START Records to process
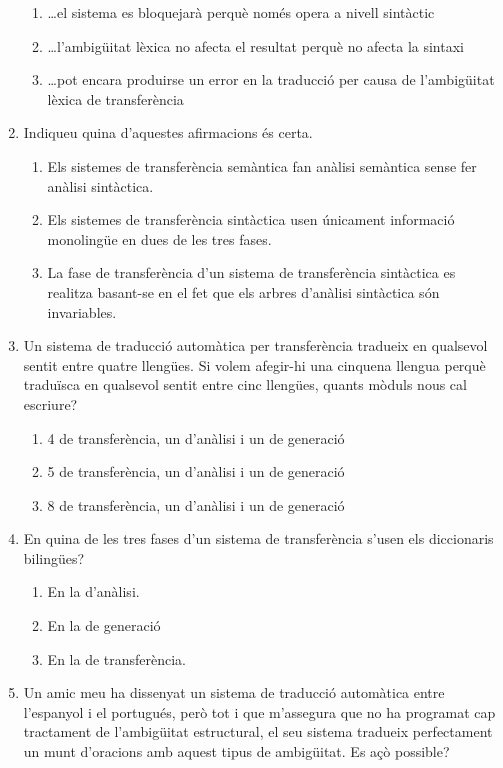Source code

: \begin{enumerate}
\begin{enumerate}
\item {\ldots}el sistema es bloquejarà perquè només opera a nivell
      sintàctic
\item {\ldots}l'ambigüitat lèxica no afecta el resultat perquè no
      afecta la sintaxi
\item {\ldots}pot encara produirse un error en la traducció
      per causa de l'ambigüitat lèxica de transferència
\end{enumerate}

\item 
   Indiqueu quina d'aquestes afirmacions és certa.
   
\begin{enumerate}
\item Els sistemes de transferència semàntica fan
     anàlisi semàntica sense fer anàlisi sintàctica.
\item Els sistemes de transferència sintàctica usen únicament 
     informació monolingüe en dues de les tres fases.
\item La fase de transferència d'un sistema de transferència
     sintàctica es realitza basant-se en el fet que els arbres
     d'anàlisi sintàctica són invariables.
\end{enumerate}
\item Un sistema de traducció automàtica per transferència tradueix en
qualsevol sentit entre quatre llengües. Si volem afegir-hi una
cinquena llengua perquè traduïsca en qualsevol sentit entre cinc
llengües, quants mòduls nous cal escriure?
\begin{enumerate}
\item 4 de transferència, un d'anàlisi i un de generació
\item 5 de transferència, un d'anàlisi i un de generació
\item 8 de transferència, un d'anàlisi i un de generació
\end{enumerate}

\item En quina de les tres fases d'un sistema de transferència s'usen
els diccionaris bilingües?
\begin{enumerate}
\item En la d'anàlisi.
\item En la de generació
\item En la de transferència.
\end{enumerate}


\item 
Un amic meu ha dissenyat un sistema de traducció automàtica entre
l'espanyol i el portugués, però tot i que m'assegura que no ha
programat cap tractament de l'ambigüitat estructural, el seu sistema
tradueix perfectament un munt d'oracions amb aquest tipus de
ambigüitat. Es açò possible? 


\end{enumerate}
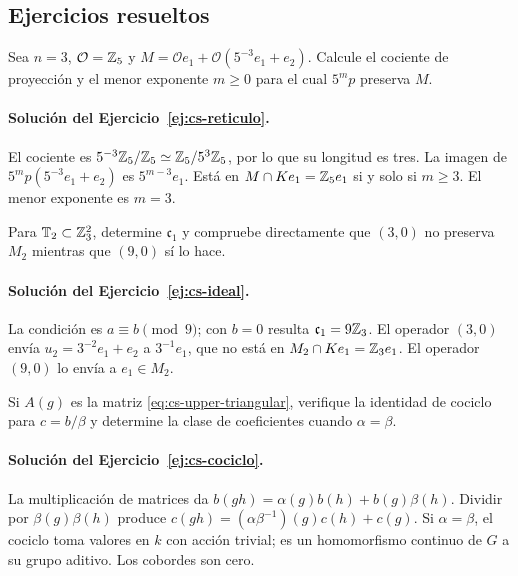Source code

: \subsection{Ejercicios resueltos}

\begin{ejercicio}\label{ej:cs-reticulo}
Sea $n=3$, $\mathcal O=\mathbb{Z}_5$ y
$M=\mathcal Oe_1+\mathcal O(5^{-3}e_1+e_2)$.
Calcule el cociente de proyección y el menor exponente
$m\ge0$ para el cual $5^m p$ preserva $M$.
\end{ejercicio}

\paragraph{Solución del Ejercicio~\ref{ej:cs-reticulo}.}
El cociente es $5^{-3}\mathbb{Z}_5/\mathbb{Z}_5\simeq\mathbb{Z}_5/5^3\mathbb{Z}_5$,
por lo que su longitud es tres. La imagen de
$5^mp(5^{-3}e_1+e_2)$ es $5^{m-3}e_1$.
Está en $M\cap Ke_1=\mathbb{Z}_5e_1$ si y solo si $m\ge3$.
El menor exponente es $m=3$.

\begin{ejercicio}\label{ej:cs-ideal}
Para $\mathbb T_2\subset\mathbb{Z}_3^2$, determine
$\mathfrak c_1$ y compruebe directamente
que $(3,0)$ no preserva $M_2$ mientras que
$(9,0)$ sí lo hace.
\end{ejercicio}

\paragraph{Solución del Ejercicio~\ref{ej:cs-ideal}.}
La condición es $a\equiv b\pmod9$; con $b=0$
resulta $\mathfrak c_1=9\mathbb{Z}_3$.
El operador $(3,0)$ envía
$u_2=3^{-2}e_1+e_2$ a $3^{-1}e_1$, que no está
en $M_2\cap Ke_1=\mathbb{Z}_3e_1$.
El operador $(9,0)$ lo envía a $e_1\in M_2$.

\begin{ejercicio}\label{ej:cs-cociclo}
Si $A(g)$ es la matriz \eqref{eq:cs-upper-triangular},
verifique la identidad de cociclo para
$c=b/\beta$ y determine la clase de coeficientes
cuando $\alpha=\beta$.
\end{ejercicio}

\paragraph{Solución del Ejercicio~\ref{ej:cs-cociclo}.}
La multiplicación de matrices da
$b(gh)=\alpha(g)b(h)+b(g)\beta(h)$.
Dividir por $\beta(g)\beta(h)$ produce
$c(gh)=(\alpha\beta^{-1})(g)c(h)+c(g)$.
Si $\alpha=\beta$, el cociclo toma valores en
$k$ con acción trivial; es un homomorfismo
continuo de $G$ a su grupo aditivo. Los cobordes
son cero.


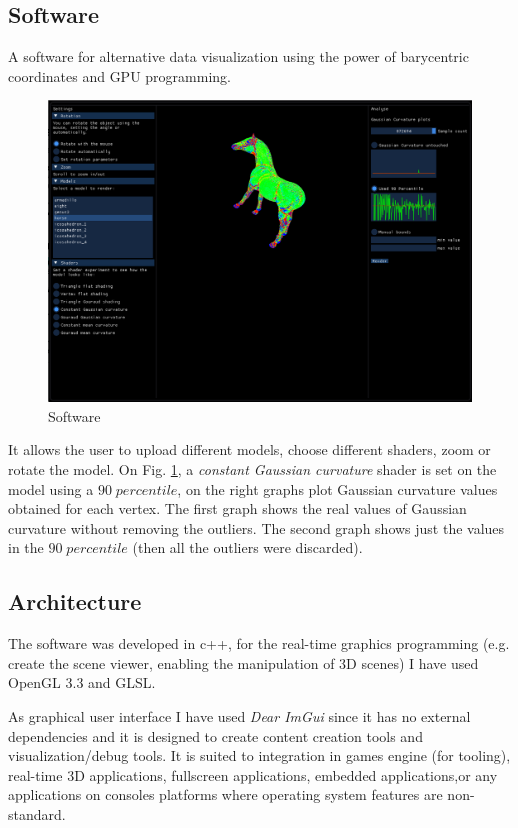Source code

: \subsection{Software}
A software for alternative data visualization using the power of barycentric coordinates and GPU programming.
\begin{figure}[!h]
    \includegraphics[scale=0.4]{images/program.png}
    \caption{Software}
    \label{fig:software}
\end{figure}
It allows the user to upload different models, choose different shaders, zoom or rotate the model.
On Fig. \ref{fig:software}, a \textit{constant Gaussian curvature} shader is set on the model using a $90 \; percentile$, on the right graphs plot Gaussian curvature values obtained for each vertex. The first graph shows the real values of Gaussian curvature without removing the outliers. The second graph shows just the values in the $90 \; percentile$ (then all the outliers were discarded).

\subsection{Architecture}
The software was developed in c++, for the real-time graphics programming (e.g. create the scene viewer, enabling the manipulation of 3D scenes) I have used OpenGL $3.3$ and GLSL.

As graphical user interface I have used \textit{Dear ImGui} since it has no external dependencies and it is designed to create content creation tools and visualization/debug tools. It is suited to integration in games engine (for tooling), real-time 3D applications, fullscreen applications, embedded applications,or any applications on consoles platforms where operating system features are non-standard.

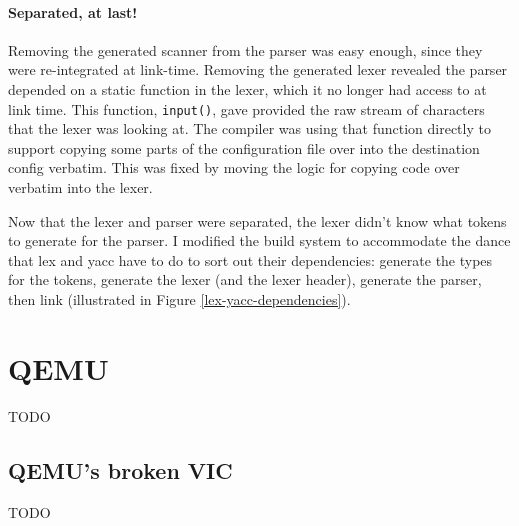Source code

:\documentclass[12pt]{article}
\newcommand{\TODO}[1]{{\huge\color{red}TODO \Large #1}}
\newcommand{\code}[1]{{\tt #1}}
\begin{document}
\paragraph{Separated, at last!}
Removing the generated scanner from the parser was easy enough, since they were
re-integrated at link-time. Removing the generated lexer revealed the 
parser depended on a static function in the lexer, which it no longer had
access to at link time. This function, \code{input()}, gave provided the raw
stream of characters that the lexer was looking at. The compiler was using that
function directly to support copying some parts of the configuration file over
into the destination config verbatim. This was fixed by moving the logic for
copying code over verbatim into the lexer.

Now that the lexer and parser were separated, the lexer didn't know what tokens
to generate for the parser. I modified the build system to accommodate the dance
that lex and yacc have to do to sort out their dependencies: generate the types
for the tokens, generate the lexer (and the lexer header), generate the parser,
then link (illustrated in Figure \ref{lex-yacc-dependencies}).

\section{QEMU}

\TODO{}

\subsection{QEMU's broken VIC}

\TODO{}
\end{document}
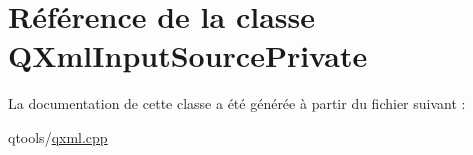 \hypertarget{class_q_xml_input_source_private}{}\section{Référence de la classe Q\+Xml\+Input\+Source\+Private}
\label{class_q_xml_input_source_private}


La documentation de cette classe a été générée à partir du fichier suivant \+:\begin{DoxyCompactItemize}
\item 
qtools/\hyperlink{qxml_8cpp}{qxml.\+cpp}\end{DoxyCompactItemize}
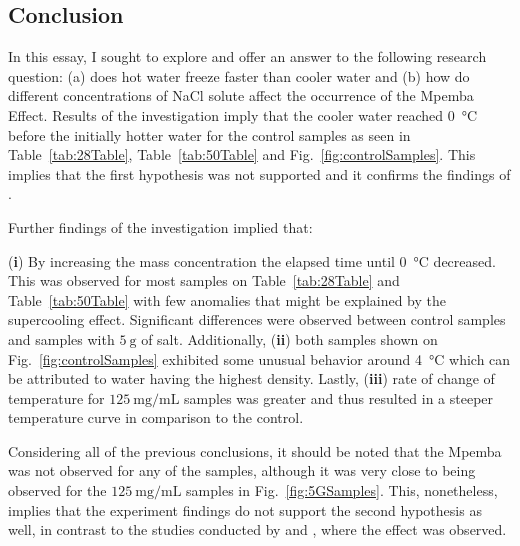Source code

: \documentclass[../main.tex]{subfiles}
\begin{document}
\doublespacing

\subsection{Conclusion}

In this essay, I sought to explore and offer an answer to the following research question: (a) does hot water freeze faster than cooler water and (b) how do different concentrations of NaCl solute affect the occurrence of the Mpemba Effect. Results of the investigation imply that the cooler water reached \SI{0}{\celsius} before the initially hotter water for the control samples as seen in Table~\ref{tab:28Table}, Table~\ref{tab:50Table} and Fig.~\ref{fig:controlSamples}. This implies that the first hypothesis was not supported and it confirms the findings of \textcite{burridge_questioning_2016}. \par 
Further findings of the investigation implied that:  \par
(\textbf{i}) By increasing the mass concentration the elapsed time until \SI{0}{\celsius} decreased. This was observed for most samples on Table~\ref{tab:28Table} and Table~\ref{tab:50Table} with few anomalies that might be explained by the supercooling effect. Significant differences were observed between control samples and samples with $\SI{5}{\gram}$ of salt. Additionally, (\textbf{ii}) both samples shown on Fig.~\ref{fig:controlSamples} exhibited some unusual behavior around \SI{4}{\celsius} which can be attributed to water having the highest density. Lastly, (\textbf{iii}) rate of change of temperature for $\SI{125}{\milli\gram\per\milli\liter}$ samples was greater and thus resulted in a steeper temperature curve in comparison to the control. \par

Considering all of the previous conclusions, it should be noted that the Mpemba was not observed for any of the samples, although it was very close to being observed for the $\SI{125}{\milli\gram\per\milli\liter}$ samples in Fig.~\ref{fig:5GSamples}. This, nonetheless, implies that the experiment findings do not support the second hypothesis as well, in contrast to the studies conducted by \textcite{ibekwe_investigating_2016} and \textcite{katz_when_2009}, where the effect was observed.  \par
\end{document}
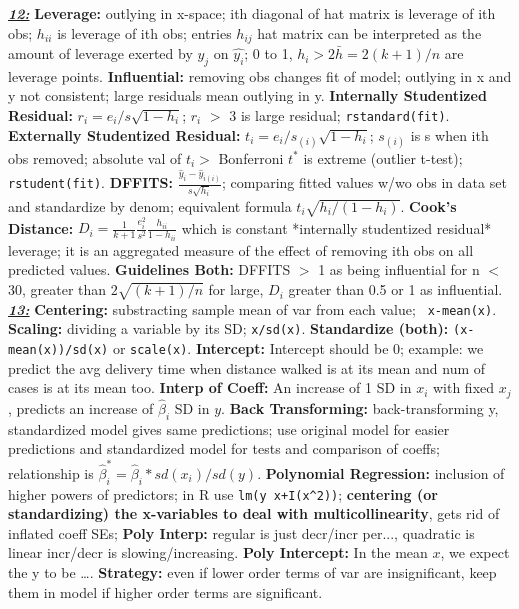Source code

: \documentclass[8pt]{extarticle}
\begin{document}
\textit{\textbf{\underline{12:}}}
\textbf{Leverage:} outlying in x-space; ith diagonal of hat matrix is leverage
of ith obs; $h_{ii}$ is leverage of ith obs; entries $h_{ij}$ hat matrix can be 
interpreted as the amount of leverage exerted by $y_j$ on $\hat{y_i}$; 
0 to 1, $h_i > 2\bar{h} = 2(k+1)/n$ are leverage points.
\textbf{Influential:} removing obs changes fit of model; outlying in x and y not
consistent; large residuals mean outlying in y.
\textbf{Internally Studentized Residual:} $r_i = e_i / s\sqrt{1 - h_{i}}$; $r_i$
$>$ 3 is large residual; \texttt{rstandard(fit)}.
\textbf{Externally Studentized Residual:} $t_i = e_i / s_{(i)}\sqrt{1 - h_{i}}$;
$s_{(i)}$ is s when ith obs removed; absolute val of 
$t_i >$ Bonferroni $t^*$ is extreme (outlier t-test); \texttt{rstudent(fit)}.
\textbf{DFFITS:} $\frac{\hat{y}_i - \hat{y}_{i(i)}}{s\sqrt{h_{i}}}$; comparing 
fitted values w/wo obs in data set and standardize by denom; equivalent formula
$t_i\sqrt{h_{i}/(1 - h_{i})}$.
\textbf{Cook's Distance:} $D_i = \frac{1}{k+1}\frac{e_i^2}{s^2}
\frac{h_{ii}}{1 - h_{ii}}$ which is constant *internally studentized residual*
leverage; it is an aggregated measure of the effect of removing ith obs on all
predicted values.
\textbf{Guidelines Both:} DFFITS $>$ 1 as being influential for n $<$ 30, 
greater than $2\sqrt{(k+1)/n}$ for large, $D_i$ greater than 0.5 or 1 as 
influential.\\

\textit{\textbf{\underline{13:}}}
\textbf{Centering:} substracting sample mean of var from each value; \texttt{
x-mean(x)}.
\textbf{Scaling:} dividing a variable by its SD; \texttt{x/sd(x)}.
\textbf{Standardize (both):} \texttt{(x-mean(x))/sd(x)} or \texttt{scale(x)}.
\textbf{Intercept:} Intercept should be 0; example: we predict the avg delivery 
time when distance walked is at its mean and num of cases is at its mean too.
\textbf{Interp of Coeff:} An increase of 1 SD in $x_i$ with fixed $x_j$, predicts 
an increase of $\hat{\beta}_i$ SD in $y$.
\textbf{Back Transforming:} back-transforming y, standardized model gives 
same predictions; use original model for easier predictions and standardized 
model for tests and comparison of coeffs; relationship is $\hat{\beta}^*_i = 
\hat{\beta}_i * sd(x_i) / sd(y)$.
\textbf{Polynomial Regression:} inclusion of higher powers of predictors; 
in R use \texttt{lm(y~x+I(x\^{}2))}; \textbf{centering (or standardizing) the 
x-variables to deal with multicollinearity}, gets rid of inflated coeff SEs;
\textbf{Poly Interp:} regular is just decr/incr per..., quadratic is linear 
incr/decr is slowing/increasing.
\textbf{Poly Intercept:} In the mean $x$, we expect the y to be \dots.
\textbf{Strategy:} even if lower order terms of var are insignificant, keep
them in model if higher order terms are significant.\\
\end{document}
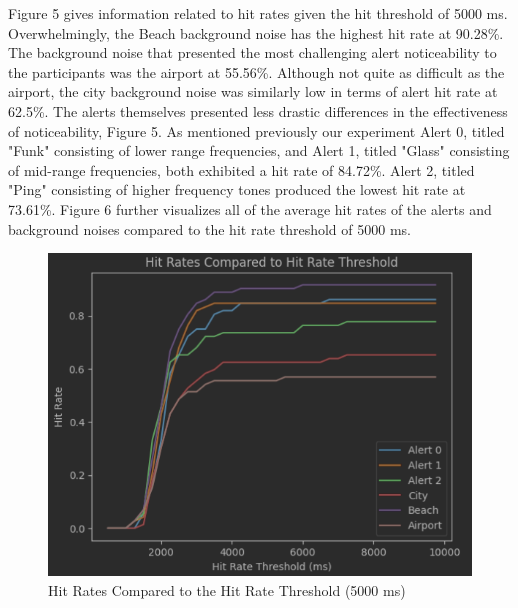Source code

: \documentclass[manuscript,screen,review]{acmart}
\begin{document}
Figure 5 gives information related to hit rates given the hit threshold of 5000 ms. Overwhelmingly, the Beach background noise has the highest hit rate at 90.28\%. The background noise that presented the most challenging alert noticeability to the participants was the airport at 55.56\%. Although not quite as difficult as the airport, the city background noise was similarly low in terms of alert hit rate at 62.5\%. The alerts themselves presented less drastic differences in the effectiveness of noticeability, Figure 5. As mentioned previously our experiment Alert 0, titled "Funk" consisting of lower range frequencies, and Alert 1, titled "Glass" consisting of mid-range frequencies, both exhibited a hit rate of 84.72\%. Alert 2, titled "Ping" consisting of higher frequency tones produced the lowest hit rate at 73.61\%. Figure 6 further visualizes all of the average hit rates of the alerts and background noises compared to the hit rate threshold of 5000 ms.

\begin{figure}[h]
  \includegraphics[scale=0.5]{images/hit-thresholds.png}
  \caption{Hit Rates Compared to the Hit Rate Threshold (5000 ms)}
\end{figure}
\end{document}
END Records to process
About this exercise. Show a copy of each line from the data that includes the word "texttt".

Worked solution.
$>$ 3 is large residual; \texttt{rstandard(fit)}.
$t_i >$ Bonferroni $t^*$ is extreme (outlier t-test); \texttt{rstudent(fit)}.
\textbf{Centering:} substracting sample mean of var from each value; \texttt{
\textbf{Scaling:} dividing a variable by its SD; \texttt{x/sd(x)}.
\textbf{Standardize (both):} \texttt{(x-mean(x))/sd(x)} or \texttt{scale(x)}.
in R use \texttt{lm(y~x+I(x\^{}2))}; \textbf{centering (or standardizing) the 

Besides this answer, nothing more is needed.